[model] support Unlimited_OCR#9645
Conversation
- Add MLLMModelType.unlimited_ocr and MLLMTemplateType.unlimited_ocr
- Add UnlimitedOCRLoader with multi-GPU device_map patch
- Fix torch.cat device mismatch for image_newline/view_seperator
- Fix masked_scatter_ device mismatch caused by hard-coded .cuda()
- Add UnlimitedOCR template inheriting from DeepseekOCR
- Override image_placeholder to remove trailing newline
- Add _fix_device() for parameter device alignment
- Register model: PaddlePaddle/Unlimited-OCR
Tested: LoRA fine-tuning on LaTeX_OCR dataset with 8x GPU,
inference verified with 4/5 exact match on validation set.
There was a problem hiding this comment.
Code Review
This pull request adds support for the unlimited-ocr model, including its model type, architecture registration, loader, and template.

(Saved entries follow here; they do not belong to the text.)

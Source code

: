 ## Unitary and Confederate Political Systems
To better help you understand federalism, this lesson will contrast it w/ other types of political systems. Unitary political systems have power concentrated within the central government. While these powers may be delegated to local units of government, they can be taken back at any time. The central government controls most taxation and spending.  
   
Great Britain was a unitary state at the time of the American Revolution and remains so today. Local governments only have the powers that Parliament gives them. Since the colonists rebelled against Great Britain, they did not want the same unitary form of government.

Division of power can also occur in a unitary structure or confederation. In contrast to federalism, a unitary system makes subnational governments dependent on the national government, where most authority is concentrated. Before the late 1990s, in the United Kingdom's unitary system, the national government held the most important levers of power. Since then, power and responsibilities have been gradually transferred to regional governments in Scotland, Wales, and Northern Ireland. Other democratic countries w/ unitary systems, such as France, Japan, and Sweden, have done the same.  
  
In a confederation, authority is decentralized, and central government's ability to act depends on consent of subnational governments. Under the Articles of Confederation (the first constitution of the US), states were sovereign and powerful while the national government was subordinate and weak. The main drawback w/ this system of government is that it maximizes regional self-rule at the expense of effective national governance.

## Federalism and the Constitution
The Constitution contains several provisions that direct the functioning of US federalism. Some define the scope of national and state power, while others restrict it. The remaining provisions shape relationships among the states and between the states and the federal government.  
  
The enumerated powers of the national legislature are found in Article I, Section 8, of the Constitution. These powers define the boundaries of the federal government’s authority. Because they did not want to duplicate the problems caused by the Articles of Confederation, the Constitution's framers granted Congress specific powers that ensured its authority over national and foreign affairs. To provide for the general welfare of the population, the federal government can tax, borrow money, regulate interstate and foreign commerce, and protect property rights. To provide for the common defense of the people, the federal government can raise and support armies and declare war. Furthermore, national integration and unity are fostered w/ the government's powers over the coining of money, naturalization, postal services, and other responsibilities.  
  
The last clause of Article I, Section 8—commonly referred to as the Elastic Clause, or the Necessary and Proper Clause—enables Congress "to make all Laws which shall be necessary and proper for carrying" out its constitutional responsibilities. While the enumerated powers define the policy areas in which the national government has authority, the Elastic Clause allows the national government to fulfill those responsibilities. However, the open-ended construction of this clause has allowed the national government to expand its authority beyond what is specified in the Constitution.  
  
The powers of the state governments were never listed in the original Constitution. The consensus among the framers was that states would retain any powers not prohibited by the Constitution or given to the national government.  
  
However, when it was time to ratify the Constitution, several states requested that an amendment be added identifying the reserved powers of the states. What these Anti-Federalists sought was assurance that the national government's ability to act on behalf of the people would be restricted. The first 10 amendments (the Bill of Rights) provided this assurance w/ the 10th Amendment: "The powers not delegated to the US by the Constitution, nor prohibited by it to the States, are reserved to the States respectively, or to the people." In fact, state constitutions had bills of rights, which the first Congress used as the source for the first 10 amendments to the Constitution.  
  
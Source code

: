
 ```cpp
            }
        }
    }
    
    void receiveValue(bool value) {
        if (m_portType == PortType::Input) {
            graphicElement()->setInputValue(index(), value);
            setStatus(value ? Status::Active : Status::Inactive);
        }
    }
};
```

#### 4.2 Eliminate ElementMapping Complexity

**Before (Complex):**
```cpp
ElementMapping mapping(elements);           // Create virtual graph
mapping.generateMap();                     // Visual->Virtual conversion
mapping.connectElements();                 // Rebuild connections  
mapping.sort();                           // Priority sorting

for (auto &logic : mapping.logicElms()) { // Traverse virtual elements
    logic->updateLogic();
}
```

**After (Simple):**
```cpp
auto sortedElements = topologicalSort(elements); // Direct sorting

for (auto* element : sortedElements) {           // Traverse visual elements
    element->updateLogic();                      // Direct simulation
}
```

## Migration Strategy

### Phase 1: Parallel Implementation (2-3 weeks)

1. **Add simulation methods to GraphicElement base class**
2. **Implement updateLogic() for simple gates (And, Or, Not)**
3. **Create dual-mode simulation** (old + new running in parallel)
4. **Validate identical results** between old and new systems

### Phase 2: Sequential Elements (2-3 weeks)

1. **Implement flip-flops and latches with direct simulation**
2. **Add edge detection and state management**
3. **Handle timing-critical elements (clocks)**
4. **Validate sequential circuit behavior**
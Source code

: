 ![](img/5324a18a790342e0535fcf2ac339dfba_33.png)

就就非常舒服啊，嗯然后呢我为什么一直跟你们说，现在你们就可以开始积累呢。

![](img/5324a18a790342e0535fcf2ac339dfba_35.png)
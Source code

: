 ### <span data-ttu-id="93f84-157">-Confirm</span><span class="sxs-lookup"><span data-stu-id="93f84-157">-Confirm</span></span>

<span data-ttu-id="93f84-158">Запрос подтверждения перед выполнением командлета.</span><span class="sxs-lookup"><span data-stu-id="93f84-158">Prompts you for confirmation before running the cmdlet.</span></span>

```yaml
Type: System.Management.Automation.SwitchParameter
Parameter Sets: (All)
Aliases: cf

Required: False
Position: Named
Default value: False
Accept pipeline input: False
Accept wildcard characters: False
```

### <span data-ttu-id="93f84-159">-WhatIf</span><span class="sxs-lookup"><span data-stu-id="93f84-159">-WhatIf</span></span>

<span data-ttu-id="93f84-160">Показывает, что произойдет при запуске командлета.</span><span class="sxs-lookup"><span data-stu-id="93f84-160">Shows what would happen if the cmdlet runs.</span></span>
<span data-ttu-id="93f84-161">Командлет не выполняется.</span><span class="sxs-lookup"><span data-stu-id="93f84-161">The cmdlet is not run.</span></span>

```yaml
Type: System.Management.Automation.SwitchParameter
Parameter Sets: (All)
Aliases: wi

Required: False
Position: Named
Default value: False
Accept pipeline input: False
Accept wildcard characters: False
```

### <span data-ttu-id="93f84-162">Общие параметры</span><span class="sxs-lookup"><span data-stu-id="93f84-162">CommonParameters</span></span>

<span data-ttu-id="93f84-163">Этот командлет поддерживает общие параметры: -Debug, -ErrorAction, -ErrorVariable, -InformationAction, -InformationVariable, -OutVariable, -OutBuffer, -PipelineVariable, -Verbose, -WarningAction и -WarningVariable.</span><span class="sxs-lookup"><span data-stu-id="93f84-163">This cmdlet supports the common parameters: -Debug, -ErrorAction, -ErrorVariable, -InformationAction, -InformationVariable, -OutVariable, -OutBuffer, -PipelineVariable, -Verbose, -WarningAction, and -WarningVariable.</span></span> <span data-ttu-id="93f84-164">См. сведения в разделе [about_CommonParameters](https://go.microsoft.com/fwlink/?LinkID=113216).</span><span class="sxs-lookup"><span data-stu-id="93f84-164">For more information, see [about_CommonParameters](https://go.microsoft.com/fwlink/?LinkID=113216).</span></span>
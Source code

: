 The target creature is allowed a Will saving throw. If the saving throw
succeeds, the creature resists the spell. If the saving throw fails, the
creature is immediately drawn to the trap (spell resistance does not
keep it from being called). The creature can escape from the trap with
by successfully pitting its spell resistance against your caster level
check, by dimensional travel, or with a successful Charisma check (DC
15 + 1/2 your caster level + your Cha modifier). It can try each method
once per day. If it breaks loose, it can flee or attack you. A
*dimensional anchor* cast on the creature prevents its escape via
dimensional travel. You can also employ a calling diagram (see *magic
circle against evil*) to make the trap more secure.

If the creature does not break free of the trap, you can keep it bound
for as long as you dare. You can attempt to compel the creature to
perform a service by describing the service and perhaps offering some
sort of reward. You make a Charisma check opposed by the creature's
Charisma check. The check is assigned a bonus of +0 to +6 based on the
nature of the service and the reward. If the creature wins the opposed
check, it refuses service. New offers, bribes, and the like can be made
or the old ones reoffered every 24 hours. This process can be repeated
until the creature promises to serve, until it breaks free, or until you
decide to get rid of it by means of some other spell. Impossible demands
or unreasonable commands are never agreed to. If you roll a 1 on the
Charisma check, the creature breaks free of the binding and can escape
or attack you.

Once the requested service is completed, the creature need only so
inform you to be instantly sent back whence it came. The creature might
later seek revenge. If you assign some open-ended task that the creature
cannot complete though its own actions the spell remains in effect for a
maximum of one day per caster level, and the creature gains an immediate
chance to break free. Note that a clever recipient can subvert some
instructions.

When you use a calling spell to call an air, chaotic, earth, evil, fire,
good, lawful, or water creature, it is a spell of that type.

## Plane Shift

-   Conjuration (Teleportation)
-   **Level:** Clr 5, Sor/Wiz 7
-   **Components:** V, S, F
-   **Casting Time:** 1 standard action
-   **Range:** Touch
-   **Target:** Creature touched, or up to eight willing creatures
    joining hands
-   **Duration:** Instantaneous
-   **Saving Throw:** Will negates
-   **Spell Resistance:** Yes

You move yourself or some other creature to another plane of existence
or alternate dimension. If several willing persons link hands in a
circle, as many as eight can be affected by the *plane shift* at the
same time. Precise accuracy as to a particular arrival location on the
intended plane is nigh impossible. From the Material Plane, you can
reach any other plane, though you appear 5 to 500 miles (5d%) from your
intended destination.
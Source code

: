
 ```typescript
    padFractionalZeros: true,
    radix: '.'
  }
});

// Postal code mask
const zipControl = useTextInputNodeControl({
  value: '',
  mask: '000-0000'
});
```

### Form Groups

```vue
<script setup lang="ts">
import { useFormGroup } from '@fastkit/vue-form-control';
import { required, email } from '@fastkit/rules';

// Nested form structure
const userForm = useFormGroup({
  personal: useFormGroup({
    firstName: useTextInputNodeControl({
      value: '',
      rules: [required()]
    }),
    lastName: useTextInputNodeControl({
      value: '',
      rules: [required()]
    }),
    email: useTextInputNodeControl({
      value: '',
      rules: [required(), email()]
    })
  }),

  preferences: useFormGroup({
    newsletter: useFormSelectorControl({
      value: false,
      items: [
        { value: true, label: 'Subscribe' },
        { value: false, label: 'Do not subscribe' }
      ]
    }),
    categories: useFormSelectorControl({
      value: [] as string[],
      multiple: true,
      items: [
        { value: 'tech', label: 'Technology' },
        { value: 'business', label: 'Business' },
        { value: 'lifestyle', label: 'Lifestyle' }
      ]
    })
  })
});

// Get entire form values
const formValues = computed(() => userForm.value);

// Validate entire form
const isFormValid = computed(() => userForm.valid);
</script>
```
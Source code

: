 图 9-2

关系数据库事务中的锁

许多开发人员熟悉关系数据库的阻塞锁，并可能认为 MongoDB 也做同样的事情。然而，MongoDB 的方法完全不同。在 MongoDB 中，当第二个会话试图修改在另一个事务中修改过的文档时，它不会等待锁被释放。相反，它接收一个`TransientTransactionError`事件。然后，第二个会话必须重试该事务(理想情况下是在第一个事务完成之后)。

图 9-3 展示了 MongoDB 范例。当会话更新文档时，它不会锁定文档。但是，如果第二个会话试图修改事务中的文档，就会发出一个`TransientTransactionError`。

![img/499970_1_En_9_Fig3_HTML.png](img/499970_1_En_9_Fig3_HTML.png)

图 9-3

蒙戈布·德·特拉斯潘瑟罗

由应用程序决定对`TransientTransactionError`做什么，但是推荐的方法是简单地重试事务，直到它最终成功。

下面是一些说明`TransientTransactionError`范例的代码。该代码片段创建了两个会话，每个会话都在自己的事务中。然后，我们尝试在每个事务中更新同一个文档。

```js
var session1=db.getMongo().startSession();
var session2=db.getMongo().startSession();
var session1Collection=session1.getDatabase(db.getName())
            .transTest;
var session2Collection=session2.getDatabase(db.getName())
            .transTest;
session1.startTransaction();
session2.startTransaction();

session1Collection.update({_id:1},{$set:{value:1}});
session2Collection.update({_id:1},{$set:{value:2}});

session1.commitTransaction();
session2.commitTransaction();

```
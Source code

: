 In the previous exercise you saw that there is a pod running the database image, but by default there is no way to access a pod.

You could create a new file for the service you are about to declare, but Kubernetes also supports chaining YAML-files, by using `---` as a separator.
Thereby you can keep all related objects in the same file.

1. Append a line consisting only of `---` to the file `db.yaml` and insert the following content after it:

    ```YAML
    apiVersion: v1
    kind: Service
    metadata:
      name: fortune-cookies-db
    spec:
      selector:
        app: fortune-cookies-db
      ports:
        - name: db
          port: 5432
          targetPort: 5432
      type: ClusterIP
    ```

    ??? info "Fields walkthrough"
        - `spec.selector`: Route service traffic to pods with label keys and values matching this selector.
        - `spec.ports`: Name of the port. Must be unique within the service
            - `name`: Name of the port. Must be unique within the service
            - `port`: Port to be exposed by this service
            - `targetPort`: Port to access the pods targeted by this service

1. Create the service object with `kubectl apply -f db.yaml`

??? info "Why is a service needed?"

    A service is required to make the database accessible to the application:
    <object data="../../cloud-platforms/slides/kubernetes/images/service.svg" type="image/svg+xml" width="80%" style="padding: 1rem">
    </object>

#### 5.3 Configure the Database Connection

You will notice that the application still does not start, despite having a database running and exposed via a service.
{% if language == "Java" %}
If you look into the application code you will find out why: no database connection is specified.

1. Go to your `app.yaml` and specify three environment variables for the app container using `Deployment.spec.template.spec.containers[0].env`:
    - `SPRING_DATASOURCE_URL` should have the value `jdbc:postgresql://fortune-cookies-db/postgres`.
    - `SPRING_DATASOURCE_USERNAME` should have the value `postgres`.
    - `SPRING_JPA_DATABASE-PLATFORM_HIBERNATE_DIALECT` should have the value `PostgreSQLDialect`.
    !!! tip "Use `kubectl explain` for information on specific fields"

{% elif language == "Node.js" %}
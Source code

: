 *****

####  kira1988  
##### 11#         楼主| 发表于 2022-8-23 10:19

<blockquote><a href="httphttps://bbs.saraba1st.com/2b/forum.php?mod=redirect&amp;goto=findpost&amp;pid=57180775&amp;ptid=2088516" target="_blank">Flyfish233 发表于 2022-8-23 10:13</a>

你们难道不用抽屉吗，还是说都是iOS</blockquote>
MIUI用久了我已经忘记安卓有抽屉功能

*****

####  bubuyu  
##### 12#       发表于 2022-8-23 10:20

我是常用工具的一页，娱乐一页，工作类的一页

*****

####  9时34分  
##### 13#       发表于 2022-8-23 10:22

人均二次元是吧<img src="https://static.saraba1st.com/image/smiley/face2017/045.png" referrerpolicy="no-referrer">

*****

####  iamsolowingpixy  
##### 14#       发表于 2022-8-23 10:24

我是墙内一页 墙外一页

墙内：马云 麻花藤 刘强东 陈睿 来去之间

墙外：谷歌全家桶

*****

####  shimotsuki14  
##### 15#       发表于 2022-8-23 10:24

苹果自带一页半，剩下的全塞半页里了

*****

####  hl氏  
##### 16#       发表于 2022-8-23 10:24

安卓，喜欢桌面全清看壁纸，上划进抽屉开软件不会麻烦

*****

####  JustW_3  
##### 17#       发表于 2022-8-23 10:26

Key feedback points out a potential race condition when dynamically patching global PyTorch functions inside the forward pass, a redundancy in calling super() in UnlimitedOCRLoader.get_model which bypasses the parent class's patching logic, and an inconsistency in using ModelArch instead of MLLMModelArch during architecture registration.
Important
The consumer version of Gemini Code Assist on GitHub is being sunset. Starting June 18, 2026, new organization installations will be blocked, and all code review activity will officially cease on July 17, 2026.
For more details on the timeline and next steps, please review the Help Documentation.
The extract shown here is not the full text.